Piss-poor monocausal social science
The best journal name ever. Please start it.
A similar peeve of mine: when the electoral-vote winner is not the popular-vote winner, and supporters of the latter claim to be the real winner.
A) The voting landscape could be quite different if state-by-state winner-takes-all elections were replaced by a national direct popular vote, and
B) often, neither candidate has secured a majority, so in reality no one won.

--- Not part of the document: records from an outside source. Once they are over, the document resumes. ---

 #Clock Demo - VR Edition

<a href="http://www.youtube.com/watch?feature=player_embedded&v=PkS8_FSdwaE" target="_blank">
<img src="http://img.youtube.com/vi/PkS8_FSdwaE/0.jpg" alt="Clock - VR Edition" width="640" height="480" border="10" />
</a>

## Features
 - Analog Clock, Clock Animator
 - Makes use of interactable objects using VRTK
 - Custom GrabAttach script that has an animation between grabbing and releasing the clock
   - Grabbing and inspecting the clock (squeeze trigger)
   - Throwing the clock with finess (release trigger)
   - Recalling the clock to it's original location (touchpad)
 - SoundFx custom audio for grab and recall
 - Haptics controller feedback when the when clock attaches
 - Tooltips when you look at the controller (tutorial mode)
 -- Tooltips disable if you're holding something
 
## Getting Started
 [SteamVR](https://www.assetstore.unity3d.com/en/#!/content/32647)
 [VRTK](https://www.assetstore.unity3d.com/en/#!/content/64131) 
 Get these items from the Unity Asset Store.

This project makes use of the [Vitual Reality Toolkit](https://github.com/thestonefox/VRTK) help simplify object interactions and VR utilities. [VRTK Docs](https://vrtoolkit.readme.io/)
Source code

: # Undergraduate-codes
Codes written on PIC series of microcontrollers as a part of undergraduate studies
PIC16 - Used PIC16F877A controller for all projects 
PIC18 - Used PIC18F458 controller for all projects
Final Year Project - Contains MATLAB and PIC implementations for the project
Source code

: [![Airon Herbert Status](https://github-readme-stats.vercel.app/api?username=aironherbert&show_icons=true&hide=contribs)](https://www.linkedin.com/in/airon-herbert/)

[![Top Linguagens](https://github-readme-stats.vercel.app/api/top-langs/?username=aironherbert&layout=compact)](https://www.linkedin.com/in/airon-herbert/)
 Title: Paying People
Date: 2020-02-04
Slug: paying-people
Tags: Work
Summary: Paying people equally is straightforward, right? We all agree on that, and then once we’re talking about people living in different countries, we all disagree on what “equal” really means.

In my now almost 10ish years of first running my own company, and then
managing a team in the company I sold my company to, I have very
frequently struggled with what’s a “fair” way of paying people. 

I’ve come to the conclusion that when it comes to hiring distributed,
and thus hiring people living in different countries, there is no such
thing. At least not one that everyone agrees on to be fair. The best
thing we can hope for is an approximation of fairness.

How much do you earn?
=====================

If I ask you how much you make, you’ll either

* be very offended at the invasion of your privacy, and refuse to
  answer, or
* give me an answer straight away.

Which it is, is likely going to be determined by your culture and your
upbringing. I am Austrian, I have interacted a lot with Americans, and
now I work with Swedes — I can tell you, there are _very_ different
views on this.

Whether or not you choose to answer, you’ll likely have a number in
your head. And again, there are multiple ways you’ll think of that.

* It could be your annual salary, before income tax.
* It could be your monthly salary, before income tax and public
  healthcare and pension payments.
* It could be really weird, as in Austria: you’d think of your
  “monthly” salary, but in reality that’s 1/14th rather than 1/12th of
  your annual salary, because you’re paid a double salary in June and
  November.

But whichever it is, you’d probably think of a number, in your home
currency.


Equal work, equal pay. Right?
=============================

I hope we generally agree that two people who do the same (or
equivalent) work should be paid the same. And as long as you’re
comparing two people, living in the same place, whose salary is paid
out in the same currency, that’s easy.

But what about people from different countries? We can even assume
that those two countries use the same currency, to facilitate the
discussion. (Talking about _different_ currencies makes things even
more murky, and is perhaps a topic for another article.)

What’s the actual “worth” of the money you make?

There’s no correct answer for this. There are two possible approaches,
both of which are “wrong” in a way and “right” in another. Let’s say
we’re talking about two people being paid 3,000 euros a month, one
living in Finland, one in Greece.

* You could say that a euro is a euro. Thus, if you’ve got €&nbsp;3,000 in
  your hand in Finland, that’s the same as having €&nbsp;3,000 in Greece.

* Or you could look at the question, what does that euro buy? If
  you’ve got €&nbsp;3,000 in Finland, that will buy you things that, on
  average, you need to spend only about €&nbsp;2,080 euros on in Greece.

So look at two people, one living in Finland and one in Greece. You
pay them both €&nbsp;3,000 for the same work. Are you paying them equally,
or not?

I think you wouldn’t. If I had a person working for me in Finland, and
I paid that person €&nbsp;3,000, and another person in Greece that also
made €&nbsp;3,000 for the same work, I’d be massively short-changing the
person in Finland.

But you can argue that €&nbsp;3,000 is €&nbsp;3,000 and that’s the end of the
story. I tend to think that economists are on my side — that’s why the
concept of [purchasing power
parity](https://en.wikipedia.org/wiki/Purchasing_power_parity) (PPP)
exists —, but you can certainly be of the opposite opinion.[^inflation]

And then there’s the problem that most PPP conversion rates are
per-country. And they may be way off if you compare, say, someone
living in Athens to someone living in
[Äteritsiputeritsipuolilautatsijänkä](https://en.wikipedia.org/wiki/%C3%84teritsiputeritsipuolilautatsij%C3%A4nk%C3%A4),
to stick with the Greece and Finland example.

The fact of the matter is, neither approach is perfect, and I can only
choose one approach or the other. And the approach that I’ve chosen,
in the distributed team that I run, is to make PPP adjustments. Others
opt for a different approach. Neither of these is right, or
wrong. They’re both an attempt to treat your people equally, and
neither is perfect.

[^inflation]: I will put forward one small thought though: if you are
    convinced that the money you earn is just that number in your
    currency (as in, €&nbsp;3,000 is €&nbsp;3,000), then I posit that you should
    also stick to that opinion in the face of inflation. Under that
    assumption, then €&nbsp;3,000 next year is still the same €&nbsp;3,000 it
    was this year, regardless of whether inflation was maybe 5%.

We should understand that for many folks, it’s not just a question of political science, but of actual politics – and who is to blame for the Bush ascendancy. Malcolm obviously thinks that keeping spoilers like Nader out of the race is the simplest answer. Lears offers a more sophisticated response – good political science, perhaps – but wrong on the politics as he is (apparently) not willing to hold Gore responsible for his own failings. I suspect the folks who read and write to the LRB tend to be the sorts of Democrats who care passionately but are not active outside their checkbook. My own piss-poor monocausal view is that Gore ran a crap campaign, and should have won regardless of the various contingencies Lears and Malcolm cite. The political scientist in me knows that’s the wrong way to look at the question, but the guy who spent four months of his life waving signs in Florida thinks it’s the only way to look at it.
I think you’re being a bit harsh here. Kyle’s example above is an apt contrast: it’s silly to say that Gore would have been president had we had a popular-vote system, since the campaign would have been dramatically different. However, had Nader not run, it’s hard to argue that anything of substance would have changed in the Bush-Gore race (strategy, money, media coverage, mobilization, etc.). In fact, it probably would have been a very similar contest.

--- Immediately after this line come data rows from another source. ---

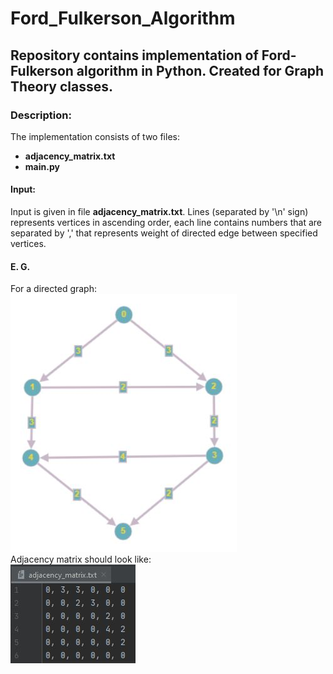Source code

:# Ford_Fulkerson_Algorithm 
  
## Repository contains implementation of Ford-Fulkerson algorithm in Python. Created for Graph Theory classes.  
  
### Description:
The implementation consists of two files:
- **adjacency_matrix.txt**
- **main.py**
#### Input:
Input is given in file **adjacency_matrix.txt**. Lines (separated by '\n' sign) represents vertices in ascending order, each line contains numbers that are separated by ',' that represents weight of directed edge between specified vertices.
#### E. G.
For a directed graph:  
![Exemplary directed graph](https://github.com/andrzejmidura/Ford_Fulkerson_Algorithm/blob/main/img/graph_example.JPG "Exemplary directed graph")  
Adjacency matrix should look like:  
![Exemplary adjacency matrix](https://github.com/andrzejmidura/Ford_Fulkerson_Algorithm/blob/main/img/adjacency_matrix_example.JPG "Exemplary adjacency matrix")  

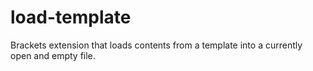 # load-template
Brackets extension that loads contents from a template into a currently open and empty file.
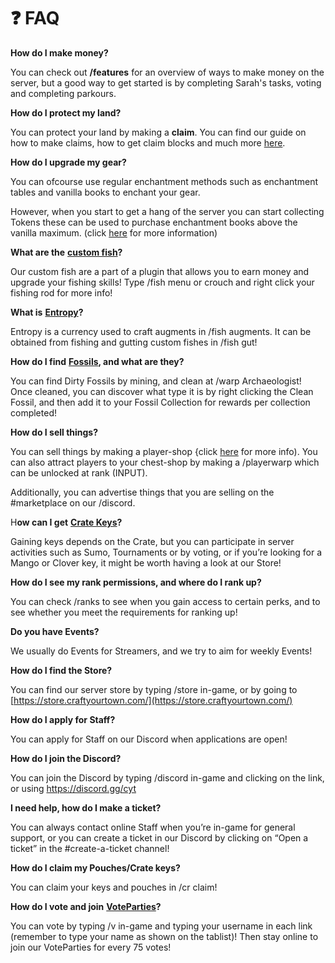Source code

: # ❓ FAQ

**How do I make money?**

You can check out **/features** for an overview of ways to make money on the server, but a good way to get started is by completing Sarah's tasks, voting and completing parkours.&#x20;

**How do I protect my land?**

You can protect your land by making a **claim**. You can find our guide on how to make claims, how to get claim blocks and much more [here](land-claiming.md).

**How do I upgrade my gear?**

You can ofcourse use regular enchantment methods such as enchantment tables and vanilla books to enchant your gear.

However, when you start to get a hang of the server you can start collecting Tokens these can be used to purchase enchantment books above the vanilla maximum. (click [here](content/toby-the-trader.md) for more information)

**What are the** [**custom fish**](broken-reference)**?**

Our custom fish are a part of a plugin that allows you to earn money and upgrade your fishing skills! Type /fish menu or crouch and right click your fishing rod for more info!

**What is** [**Entropy**](broken-reference)**?**

Entropy is a currency used to craft augments in /fish augments. It can be obtained from fishing and gutting custom fishes in /fish gut!&#x20;

**How do I find** [**Fossils**](../cyt-towny/content/fossils.md)**, and what are they?**

You can find Dirty Fossils by mining, and clean at /warp Archaeologist! Once cleaned, you can discover what type it is by right clicking the Clean Fossil, and then add it to your Fossil Collection for rewards per collection completed!

**How do I sell things?**

You can sell things by making a player-shop {click [here](content/chest-shops.md) for more info). You can also attract players to your chest-shop by making a /playerwarp which can be unlocked at rank (INPUT).&#x20;

Additionally, you can advertise things that you are selling on the #marketplace on our /discord.

H**ow can I get** [**Crate Keys**](content/crates.md)**?**

Gaining keys depends on the Crate, but you can participate in server activities such as Sumo, Tournaments or by voting, or if you’re looking for a Mango or Clover key, it might be worth having a look at our Store!

**How do I see my rank permissions, and where do I rank up?**

You can check /ranks to see when you gain access to certain perks, and to see whether you meet the requirements for ranking up!

**Do you have Events?**

We usually do Events for Streamers, and we try to aim for weekly Events!

**How do I find the Store?**

You can find our server store by typing /store in-game, or by going to [https://store.craftyourtown.com/](https://store.craftyourtown.com/)

**How do I apply for Staff?**

You can apply for Staff on our Discord when applications are open!

**How do I join the Discord?**

You can join the Discord by typing /discord in-game and clicking on the link, or using [https://discord.gg/cyt ](https://discord.com/invite/cyt)

**I need help, how do I make a ticket?**

You can always contact online Staff when you’re in-game for general support, or you can create a ticket in our Discord by clicking on “Open a ticket” in the #create-a-ticket channel!

**How do I claim my Pouches/Crate keys?**

You can claim your keys and pouches in /cr claim!

**How do I vote and join** [**VoteParties**](content/voting-and-vote-parties.md)**?**

You can vote by typing /v in-game and typing your username in each link (remember to type your name as shown on the tablist)! Then stay online to join our VoteParties for every 75 votes!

Also, you say that, in a close race, it’s silly to isolate a single causal factor. But I think the purpose was more to discuss the implications of one “swing” factor (just one of many, obviously) that could have single-handedly given Bush the election, other things equal — which is very different from saying that it explains a lot of the variation in the outcome. I wouldn’t publish that in a poli sci journal — but I think it makes its narrow point fairly effectively.
MH: To give credit where due, the phrase comes from Daniel Drezner.
Whoever created the phrase is secondary. I just want it in my CV.
Janet Malcolm is right; seems a simple enough point.